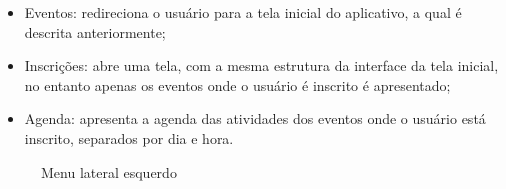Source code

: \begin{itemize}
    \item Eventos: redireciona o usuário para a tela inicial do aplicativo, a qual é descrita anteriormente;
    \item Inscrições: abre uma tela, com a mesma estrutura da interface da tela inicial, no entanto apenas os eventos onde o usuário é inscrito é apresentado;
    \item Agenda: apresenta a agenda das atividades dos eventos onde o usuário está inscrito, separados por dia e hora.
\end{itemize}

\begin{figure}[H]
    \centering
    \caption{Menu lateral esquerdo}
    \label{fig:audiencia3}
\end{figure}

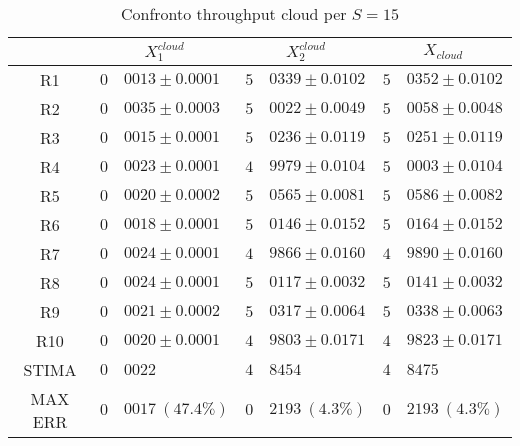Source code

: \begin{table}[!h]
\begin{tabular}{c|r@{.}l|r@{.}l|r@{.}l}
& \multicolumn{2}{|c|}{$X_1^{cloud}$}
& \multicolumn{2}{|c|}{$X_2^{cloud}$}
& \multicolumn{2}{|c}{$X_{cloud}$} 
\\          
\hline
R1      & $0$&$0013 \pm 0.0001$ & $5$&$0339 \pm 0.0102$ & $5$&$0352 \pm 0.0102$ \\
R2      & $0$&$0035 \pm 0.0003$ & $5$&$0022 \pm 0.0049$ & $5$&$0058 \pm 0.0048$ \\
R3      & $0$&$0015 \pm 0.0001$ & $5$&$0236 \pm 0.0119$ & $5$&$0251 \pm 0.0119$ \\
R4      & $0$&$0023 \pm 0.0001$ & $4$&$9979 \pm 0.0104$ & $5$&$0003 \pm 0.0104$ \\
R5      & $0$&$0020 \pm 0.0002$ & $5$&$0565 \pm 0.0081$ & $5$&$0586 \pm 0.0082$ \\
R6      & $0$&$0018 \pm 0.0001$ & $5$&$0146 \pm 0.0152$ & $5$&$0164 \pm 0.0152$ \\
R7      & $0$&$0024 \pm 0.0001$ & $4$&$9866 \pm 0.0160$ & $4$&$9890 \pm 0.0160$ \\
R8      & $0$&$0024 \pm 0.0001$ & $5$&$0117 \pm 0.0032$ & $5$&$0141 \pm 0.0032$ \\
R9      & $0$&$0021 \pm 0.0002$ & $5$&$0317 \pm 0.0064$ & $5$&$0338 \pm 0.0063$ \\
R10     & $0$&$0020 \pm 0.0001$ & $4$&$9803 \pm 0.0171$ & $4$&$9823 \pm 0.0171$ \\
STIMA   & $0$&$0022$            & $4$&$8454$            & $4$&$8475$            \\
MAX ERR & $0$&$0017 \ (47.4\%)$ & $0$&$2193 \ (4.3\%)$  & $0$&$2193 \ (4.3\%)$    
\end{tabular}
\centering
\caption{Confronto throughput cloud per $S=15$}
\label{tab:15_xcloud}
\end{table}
==
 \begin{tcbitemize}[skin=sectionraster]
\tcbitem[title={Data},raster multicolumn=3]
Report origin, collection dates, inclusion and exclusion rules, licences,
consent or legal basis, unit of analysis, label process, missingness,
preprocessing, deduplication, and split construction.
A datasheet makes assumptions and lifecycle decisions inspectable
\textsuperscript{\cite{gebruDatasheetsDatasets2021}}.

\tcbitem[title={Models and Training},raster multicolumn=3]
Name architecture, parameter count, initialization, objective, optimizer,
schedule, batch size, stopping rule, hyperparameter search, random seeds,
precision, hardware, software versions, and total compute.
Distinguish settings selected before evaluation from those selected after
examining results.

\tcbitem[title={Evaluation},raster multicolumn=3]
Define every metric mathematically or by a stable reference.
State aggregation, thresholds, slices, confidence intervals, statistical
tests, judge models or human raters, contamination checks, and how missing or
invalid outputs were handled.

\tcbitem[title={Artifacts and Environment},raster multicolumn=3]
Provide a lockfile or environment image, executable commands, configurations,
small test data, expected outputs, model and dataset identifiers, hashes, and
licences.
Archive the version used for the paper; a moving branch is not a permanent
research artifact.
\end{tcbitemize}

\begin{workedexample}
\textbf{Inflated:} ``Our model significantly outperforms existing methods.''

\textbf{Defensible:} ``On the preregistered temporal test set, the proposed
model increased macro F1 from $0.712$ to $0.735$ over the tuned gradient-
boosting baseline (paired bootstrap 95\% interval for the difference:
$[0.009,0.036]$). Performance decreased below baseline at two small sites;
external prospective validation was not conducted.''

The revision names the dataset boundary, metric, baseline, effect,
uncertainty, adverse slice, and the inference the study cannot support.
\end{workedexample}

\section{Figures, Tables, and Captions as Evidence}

- Work task:
When a line in the records above contains the word "metric", copy it.

- Problem solution:
Define every metric mathematically or by a stable reference.
The revision names the dataset boundary, metric, baseline, effect,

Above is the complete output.